Evening All - Has anyone tried the boiler sluice or any other sluice for concentration <400 mesh gold fines?

Thanks in advance.

Cheers

Deano


----------



## martyn111 (Jul 24, 2012)

Here is something that was posted on a panning forum which I am on, not sure if it is what you are talking about NoIdea. If there is a problem with the link or you cannot access the thread because you aren't a member drop me a PM and I will copy and paste it for you.

http://www.scottishgoldprospectors.co.uk/forum/viewtopic.php?f=57&p=29843#p29843


----------



## NoIdea (Jul 25, 2012)

Thanks Martyn111, butt nope cant see the link, cut and paste would be awsum, thanks

Deano


----------



## butcher (Jul 25, 2012)

http://www.youtube.com/watch?v=dtQAj7X4rMA


----------



## galenrog (Jul 29, 2012)

Traditional gravity methods employed by the home gamer will not be effective at catching 400 mesh gold.
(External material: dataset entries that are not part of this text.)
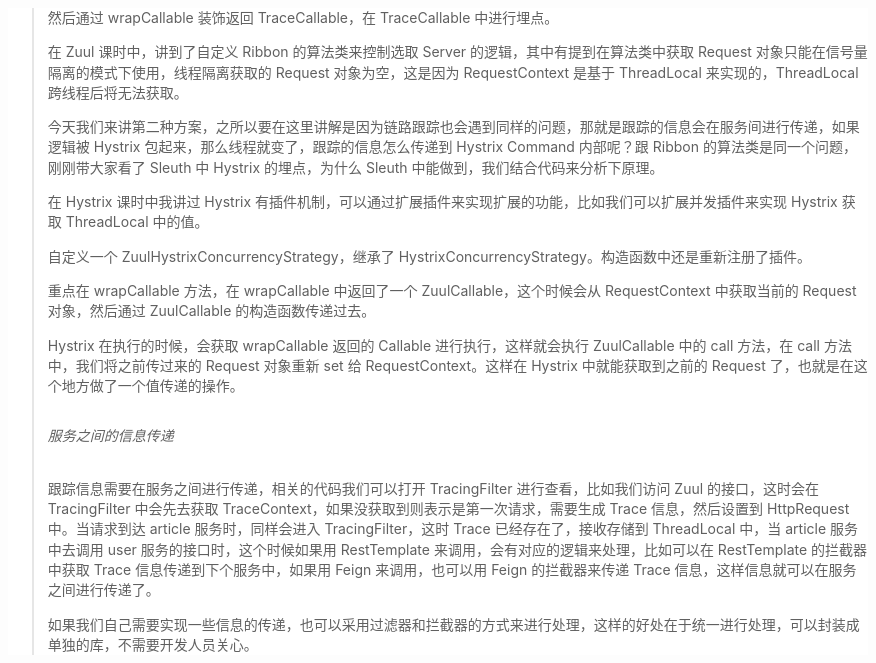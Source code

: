 >
>  
>
> 然后通过 wrapCallable 装饰返回 TraceCallable，在 TraceCallable 中进行埋点。
>
>  
>
> 在 Zuul 课时中，讲到了自定义 Ribbon 的算法类来控制选取 Server 的逻辑，其中有提到在算法类中获取 Request 对象只能在信号量隔离的模式下使用，线程隔离获取的 Request 对象为空，这是因为 RequestContext 是基于 ThreadLocal 来实现的，ThreadLocal 跨线程后将无法获取。
>
>  
>
> 今天我们来讲第二种方案，之所以要在这里讲解是因为链路跟踪也会遇到同样的问题，那就是跟踪的信息会在服务间进行传递，如果逻辑被 Hystrix 包起来，那么线程就变了，跟踪的信息怎么传递到 Hystrix Command 内部呢？跟 Ribbon 的算法类是同一个问题，刚刚带大家看了 Sleuth 中 Hystrix 的埋点，为什么 Sleuth 中能做到，我们结合代码来分析下原理。
>
>  
>
> 在 Hystrix 课时中我讲过 Hystrix 有插件机制，可以通过扩展插件来实现扩展的功能，比如我们可以扩展并发插件来实现 Hystrix 获取 ThreadLocal 中的值。
>
>  
>
> 自定义一个 ZuulHystrixConcurrencyStrategy，继承了 HystrixConcurrencyStrategy。构造函数中还是重新注册了插件。
>
>  
>
> 重点在 wrapCallable 方法，在 wrapCallable 中返回了一个 ZuulCallable，这个时候会从 RequestContext 中获取当前的 Request 对象，然后通过 ZuulCallable 的构造函数传递过去。
>
>  
>
> Hystrix 在执行的时候，会获取 wrapCallable 返回的 Callable 进行执行，这样就会执行 ZuulCallable 中的 call 方法，在 call 方法中，我们将之前传过来的 Request 对象重新 set 给 RequestContext。这样在 Hystrix 中就能获取到之前的 Request 了，也就是在这个地方做了一个值传递的操作。
>
> ## 
>
> ###### 服务之间的信息传递
>
> 跟踪信息需要在服务之间进行传递，相关的代码我们可以打开 TracingFilter 进行查看，比如我们访问 Zuul 的接口，这时会在 TracingFilter 中会先去获取 TraceContext，如果没获取到则表示是第一次请求，需要生成 Trace 信息，然后设置到 HttpRequest 中。当请求到达 article 服务时，同样会进入 TracingFilter，这时 Trace 已经存在了，接收存储到 ThreadLocal 中，当 article 服务中去调用 user 服务的接口时，这个时候如果用 RestTemplate 来调用，会有对应的逻辑来处理，比如可以在 RestTemplate 的拦截器中获取 Trace 信息传递到下个服务中，如果用 Feign 来调用，也可以用 Feign 的拦截器来传递 Trace 信息，这样信息就可以在服务之间进行传递了。    
>
>  
>
> 如果我们自己需要实现一些信息的传递，也可以采用过滤器和拦截器的方式来进行处理，这样的好处在于统一进行处理，可以封装成单独的库，不需要开发人员关心。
Most are ineffective at catching 100 mesh gold.

Just a little story on the past couple days here in my part of western Oregon: Yesterday and today I visited on of my favorite gravel bars in an area known for fine gold and the occasional picker. I counted 7 four inch dredges with operators in the water. They were probably having a great deal of fun. Unfortunately, most 50+ gold gets blown right off the end of the box.

Knowing that this area gets hammered by dredgers every year, I do not even bother looking for anything larger than 20 mesh. I employ a trommel/highbanker with matting designed to catch 100 mesh gold. I used the same matting in sluices set up at home for material taken from areas with limited water. 

Two days, running mostly sand under 12 mesh, netted me about 15 lbs of cons with visible gold. Next step, dry cons, screen to every size I have screens for (20, 30, 50, 100, 300 mesh), run each through a concentrator (take your pick, there are many types available), and lastly smelt in the appropriate furnace.

I expect no less than 1/2 troy ounce for my troubles. I would expect, from experience, that the 7 dredges together might have recovered about the same as I did.

Keep it simple.


----------